*Task description:* List each line of the data that holds the string "accrescimento".

*Data listing:*
====================
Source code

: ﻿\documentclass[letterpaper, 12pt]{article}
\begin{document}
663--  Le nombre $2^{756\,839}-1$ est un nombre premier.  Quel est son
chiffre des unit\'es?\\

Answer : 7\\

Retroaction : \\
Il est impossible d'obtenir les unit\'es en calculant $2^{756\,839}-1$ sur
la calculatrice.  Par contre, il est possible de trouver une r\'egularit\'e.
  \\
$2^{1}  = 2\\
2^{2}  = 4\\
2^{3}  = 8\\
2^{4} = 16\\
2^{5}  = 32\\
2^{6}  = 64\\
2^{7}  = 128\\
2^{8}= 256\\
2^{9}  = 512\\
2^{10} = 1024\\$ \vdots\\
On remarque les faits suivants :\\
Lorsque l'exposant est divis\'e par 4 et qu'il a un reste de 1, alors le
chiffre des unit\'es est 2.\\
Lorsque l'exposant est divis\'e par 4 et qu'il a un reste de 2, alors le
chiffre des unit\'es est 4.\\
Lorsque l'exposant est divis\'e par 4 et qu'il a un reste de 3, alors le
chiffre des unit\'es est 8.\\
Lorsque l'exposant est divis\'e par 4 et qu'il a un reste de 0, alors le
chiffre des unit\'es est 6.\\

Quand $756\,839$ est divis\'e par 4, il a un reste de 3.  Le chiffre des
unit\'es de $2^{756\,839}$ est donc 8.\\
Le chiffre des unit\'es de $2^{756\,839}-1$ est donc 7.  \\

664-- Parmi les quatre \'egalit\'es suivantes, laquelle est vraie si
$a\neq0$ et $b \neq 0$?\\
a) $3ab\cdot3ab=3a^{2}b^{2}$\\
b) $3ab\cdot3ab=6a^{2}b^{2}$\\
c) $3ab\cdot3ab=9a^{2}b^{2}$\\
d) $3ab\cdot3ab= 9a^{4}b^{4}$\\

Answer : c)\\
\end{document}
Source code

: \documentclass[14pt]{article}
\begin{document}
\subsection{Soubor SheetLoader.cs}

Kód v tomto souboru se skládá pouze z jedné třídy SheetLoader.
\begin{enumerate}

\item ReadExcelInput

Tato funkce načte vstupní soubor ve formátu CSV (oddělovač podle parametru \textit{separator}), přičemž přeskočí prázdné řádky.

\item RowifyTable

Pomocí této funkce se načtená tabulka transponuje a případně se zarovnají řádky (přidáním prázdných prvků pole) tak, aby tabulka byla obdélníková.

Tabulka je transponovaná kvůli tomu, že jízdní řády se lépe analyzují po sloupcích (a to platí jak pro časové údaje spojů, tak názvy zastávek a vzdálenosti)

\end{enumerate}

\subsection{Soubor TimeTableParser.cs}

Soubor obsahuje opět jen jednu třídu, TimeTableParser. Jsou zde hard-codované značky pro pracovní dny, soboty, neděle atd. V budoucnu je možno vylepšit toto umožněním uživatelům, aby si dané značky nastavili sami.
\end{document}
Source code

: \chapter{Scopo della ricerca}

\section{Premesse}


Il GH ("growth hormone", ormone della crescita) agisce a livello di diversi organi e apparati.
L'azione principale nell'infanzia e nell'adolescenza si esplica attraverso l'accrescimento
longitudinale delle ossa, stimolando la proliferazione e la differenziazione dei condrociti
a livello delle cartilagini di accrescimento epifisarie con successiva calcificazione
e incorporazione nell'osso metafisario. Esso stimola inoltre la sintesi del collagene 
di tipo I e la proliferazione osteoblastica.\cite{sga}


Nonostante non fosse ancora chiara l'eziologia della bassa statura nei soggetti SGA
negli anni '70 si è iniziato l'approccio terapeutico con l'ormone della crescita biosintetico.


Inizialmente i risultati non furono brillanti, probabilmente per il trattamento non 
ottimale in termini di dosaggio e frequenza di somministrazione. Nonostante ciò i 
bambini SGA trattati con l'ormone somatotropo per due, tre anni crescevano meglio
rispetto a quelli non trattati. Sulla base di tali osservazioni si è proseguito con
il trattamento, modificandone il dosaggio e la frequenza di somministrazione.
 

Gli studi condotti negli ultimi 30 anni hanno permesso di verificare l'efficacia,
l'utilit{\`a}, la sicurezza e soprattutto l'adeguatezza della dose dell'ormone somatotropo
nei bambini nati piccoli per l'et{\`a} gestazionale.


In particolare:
====================
*Written answer:*
L'azione principale nell'infanzia e nell'adolescenza si esplica attraverso l'accrescimento
a livello delle cartilagini di accrescimento epifisarie con successiva calcificazione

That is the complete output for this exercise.